▶ _REQUIRED WORK_:
Report each line of the records below that uses the word "caption".

▶ _RECORDS_:

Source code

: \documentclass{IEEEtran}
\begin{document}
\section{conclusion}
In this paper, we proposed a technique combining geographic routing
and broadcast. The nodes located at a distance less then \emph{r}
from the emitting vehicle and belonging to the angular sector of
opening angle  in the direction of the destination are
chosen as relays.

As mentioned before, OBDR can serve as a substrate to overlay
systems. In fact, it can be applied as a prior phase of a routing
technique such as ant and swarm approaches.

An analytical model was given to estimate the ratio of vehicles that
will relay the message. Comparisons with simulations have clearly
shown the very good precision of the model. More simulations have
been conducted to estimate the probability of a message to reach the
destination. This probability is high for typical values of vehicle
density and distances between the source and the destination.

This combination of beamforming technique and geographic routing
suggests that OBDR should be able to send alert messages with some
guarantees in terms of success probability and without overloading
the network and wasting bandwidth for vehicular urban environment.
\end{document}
--
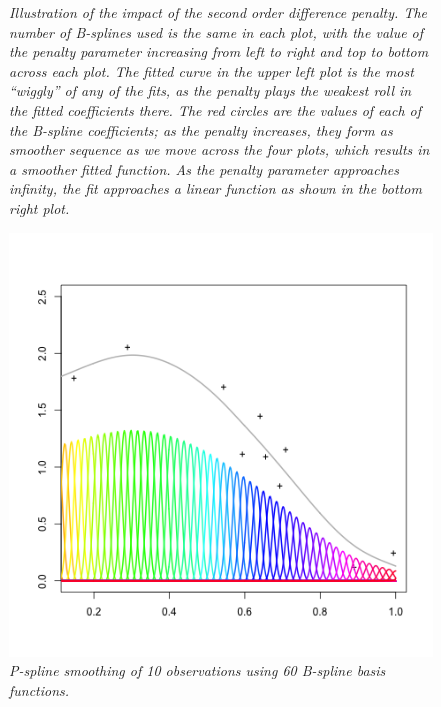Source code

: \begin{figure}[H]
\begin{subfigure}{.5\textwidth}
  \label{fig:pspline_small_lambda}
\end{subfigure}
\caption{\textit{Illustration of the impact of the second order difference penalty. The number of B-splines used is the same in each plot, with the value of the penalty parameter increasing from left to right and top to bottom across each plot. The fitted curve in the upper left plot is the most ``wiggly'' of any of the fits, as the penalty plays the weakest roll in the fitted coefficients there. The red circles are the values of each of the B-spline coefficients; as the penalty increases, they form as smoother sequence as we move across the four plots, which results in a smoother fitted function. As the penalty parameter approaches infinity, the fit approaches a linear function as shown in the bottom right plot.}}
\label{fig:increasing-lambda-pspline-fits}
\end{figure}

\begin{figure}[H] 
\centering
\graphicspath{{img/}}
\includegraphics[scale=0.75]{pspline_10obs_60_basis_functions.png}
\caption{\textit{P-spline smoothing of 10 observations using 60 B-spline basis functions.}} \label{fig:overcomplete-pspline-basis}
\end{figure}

▶ _SOLUTION FOR THIS TASK_:
\caption{\textit{Illustration of the impact of the second order difference penalty. The number of B-splines used is the same in each plot, with the value of the penalty parameter increasing from left to right and top to bottom across each plot. The fitted curve in the upper left plot is the most ``wiggly'' of any of the fits, as the penalty plays the weakest roll in the fitted coefficients there. The red circles are the values of each of the B-spline coefficients; as the penalty increases, they form as smoother sequence as we move across the four plots, which results in a smoother fitted function. As the penalty parameter approaches infinity, the fit approaches a linear function as shown in the bottom right plot.}}
\caption{\textit{P-spline smoothing of 10 observations using 60 B-spline basis functions.}} \label{fig:overcomplete-pspline-basis}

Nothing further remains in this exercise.